Task item
Could you print the full listing again, exactly as written?

The data
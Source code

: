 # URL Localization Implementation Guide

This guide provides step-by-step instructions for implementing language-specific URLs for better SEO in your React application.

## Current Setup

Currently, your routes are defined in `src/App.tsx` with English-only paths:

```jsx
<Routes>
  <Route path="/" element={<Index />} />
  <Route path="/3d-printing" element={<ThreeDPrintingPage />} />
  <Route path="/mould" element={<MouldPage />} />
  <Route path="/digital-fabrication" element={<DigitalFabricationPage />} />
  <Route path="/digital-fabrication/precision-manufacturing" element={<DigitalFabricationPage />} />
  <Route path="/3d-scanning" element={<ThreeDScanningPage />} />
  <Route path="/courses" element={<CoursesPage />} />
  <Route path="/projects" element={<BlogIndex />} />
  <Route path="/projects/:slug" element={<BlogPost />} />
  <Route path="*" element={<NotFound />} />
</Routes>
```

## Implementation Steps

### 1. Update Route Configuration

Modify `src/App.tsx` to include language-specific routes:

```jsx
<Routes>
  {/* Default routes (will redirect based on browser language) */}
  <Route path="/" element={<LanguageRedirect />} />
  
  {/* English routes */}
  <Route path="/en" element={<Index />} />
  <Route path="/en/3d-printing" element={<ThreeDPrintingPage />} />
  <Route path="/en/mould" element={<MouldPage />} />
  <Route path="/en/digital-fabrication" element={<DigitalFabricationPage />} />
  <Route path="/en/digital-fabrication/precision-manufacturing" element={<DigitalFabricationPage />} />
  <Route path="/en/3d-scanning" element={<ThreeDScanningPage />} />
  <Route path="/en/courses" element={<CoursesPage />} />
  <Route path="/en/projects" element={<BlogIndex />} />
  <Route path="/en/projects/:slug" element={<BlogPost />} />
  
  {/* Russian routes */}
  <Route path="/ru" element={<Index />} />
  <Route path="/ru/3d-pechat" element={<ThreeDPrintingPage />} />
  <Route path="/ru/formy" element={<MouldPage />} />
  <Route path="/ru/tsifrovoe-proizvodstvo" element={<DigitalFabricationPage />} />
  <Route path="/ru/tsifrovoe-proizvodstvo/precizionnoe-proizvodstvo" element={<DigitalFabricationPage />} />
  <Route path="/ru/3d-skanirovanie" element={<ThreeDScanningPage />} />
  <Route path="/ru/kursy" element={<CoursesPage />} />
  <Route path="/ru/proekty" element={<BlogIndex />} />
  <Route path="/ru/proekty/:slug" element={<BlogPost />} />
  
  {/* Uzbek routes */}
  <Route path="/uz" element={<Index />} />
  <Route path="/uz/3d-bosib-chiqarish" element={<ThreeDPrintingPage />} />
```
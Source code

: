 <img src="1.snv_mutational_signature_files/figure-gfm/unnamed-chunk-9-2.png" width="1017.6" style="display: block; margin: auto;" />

The answer
Source code

: # URL Localization Implementation Guide

This guide provides step-by-step instructions for implementing language-specific URLs for better SEO in your React application.

## Current Setup

Currently, your routes are defined in `src/App.tsx` with English-only paths:

```jsx
<Routes>
  <Route path="/" element={<Index />} />
  <Route path="/3d-printing" element={<ThreeDPrintingPage />} />
  <Route path="/mould" element={<MouldPage />} />
  <Route path="/digital-fabrication" element={<DigitalFabricationPage />} />
  <Route path="/digital-fabrication/precision-manufacturing" element={<DigitalFabricationPage />} />
  <Route path="/3d-scanning" element={<ThreeDScanningPage />} />
  <Route path="/courses" element={<CoursesPage />} />
  <Route path="/projects" element={<BlogIndex />} />
  <Route path="/projects/:slug" element={<BlogPost />} />
  <Route path="*" element={<NotFound />} />
</Routes>
```

## Implementation Steps

### 1. Update Route Configuration

Modify `src/App.tsx` to include language-specific routes:

```jsx
<Routes>
  {/* Default routes (will redirect based on browser language) */}
  <Route path="/" element={<LanguageRedirect />} />
  
  {/* English routes */}
  <Route path="/en" element={<Index />} />
  <Route path="/en/3d-printing" element={<ThreeDPrintingPage />} />
  <Route path="/en/mould" element={<MouldPage />} />
  <Route path="/en/digital-fabrication" element={<DigitalFabricationPage />} />
  <Route path="/en/digital-fabrication/precision-manufacturing" element={<DigitalFabricationPage />} />
  <Route path="/en/3d-scanning" element={<ThreeDScanningPage />} />
  <Route path="/en/courses" element={<CoursesPage />} />
  <Route path="/en/projects" element={<BlogIndex />} />
  <Route path="/en/projects/:slug" element={<BlogPost />} />
  
  {/* Russian routes */}
  <Route path="/ru" element={<Index />} />
  <Route path="/ru/3d-pechat" element={<ThreeDPrintingPage />} />
  <Route path="/ru/formy" element={<MouldPage />} />
  <Route path="/ru/tsifrovoe-proizvodstvo" element={<DigitalFabricationPage />} />
  <Route path="/ru/tsifrovoe-proizvodstvo/precizionnoe-proizvodstvo" element={<DigitalFabricationPage />} />
  <Route path="/ru/3d-skanirovanie" element={<ThreeDScanningPage />} />
  <Route path="/ru/kursy" element={<CoursesPage />} />
  <Route path="/ru/proekty" element={<BlogIndex />} />
  <Route path="/ru/proekty/:slug" element={<BlogPost />} />
  
  {/* Uzbek routes */}
  <Route path="/uz" element={<Index />} />
  <Route path="/uz/3d-bosib-chiqarish" element={<ThreeDPrintingPage />} />
```
Source code

: <img src="1.snv_mutational_signature_files/figure-gfm/unnamed-chunk-9-2.png" width="1017.6" style="display: block; margin: auto;" />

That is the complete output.